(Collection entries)
=== Begin Enclosure ===

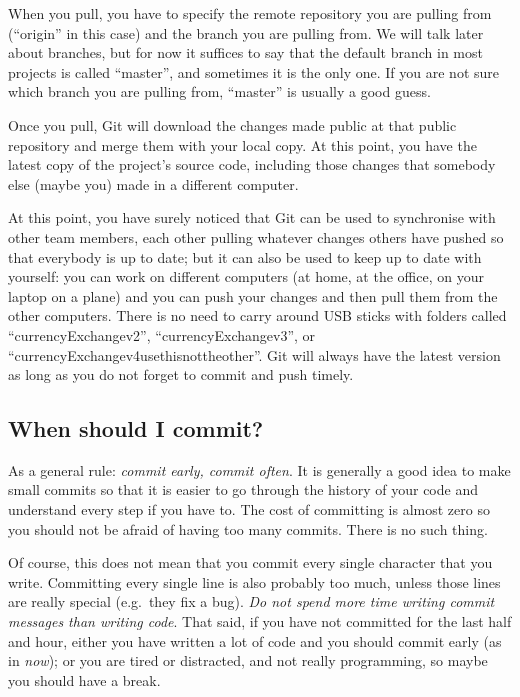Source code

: When you pull, you have to specify the remote repository you are
pulling from (``origin'' in this case) and the branch you are pulling
from. We will talk later about branches, but for now it suffices to
say that the default branch in most projects is called ``master'', and
sometimes it is the only one. If you are not sure which branch you are
pulling from, ``master'' is usually a good guess.

Once you pull, Git will download the changes made public at that
public repository and merge them with your local copy. At this point,
you have the latest copy of the project's source code, including those
changes that somebody else (maybe you) made in a different computer. 

At this point, you have surely noticed that Git can be used to
synchronise with other team members, each other pulling whatever
changes others have pushed so that everybody is up to date; but it can
also be used to keep up to date with yourself: you can work on
different computers (at home, at the office, on your laptop on a
plane) and you can push your changes and then pull them from the other
computers. There is no need to carry around USB sticks with folders
called ``currencyExchangev2'', ``currencyExchangev3'', or
``currencyExchangev4usethisnottheother''. Git will always have the
latest version as long as you do not forget to commit and push
timely. 

\subsection{When should I commit?}
\label{sec:when-should-i}

As a general rule: \emph{commit early, commit often}. It is generally
a good idea to make small commits so that it is easier to go through
the history of your code and understand every step if you have to. The
cost of 
committing is almost zero so you should not be afraid of having too
many commits. There is no such thing. 

Of course, this does not mean that you commit every single character
that you write. Committing every single line is also probably too
much, unless those lines are really special (e.g.~they fix a bug). 
\emph{Do not spend more time
writing commit messages than writing code}. That said, if you have not
committed for the last half and hour, either you have written a lot of
code and you should commit early (as in \emph{now}); or you are tired
or distracted, and not really programming, so maybe you should have a
break.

=== End Enclosure ===

PROMPT:
Where does the word "from" occur in the records? Return every line that holds it.

ANSWER SPACE:
pulling from (``origin'' in this case) and the branch you are pulling
from. We will talk later about branches, but for now it suffices to
pulling from, ``master'' is usually a good guess.
plane) and you can push your changes and then pull them from the other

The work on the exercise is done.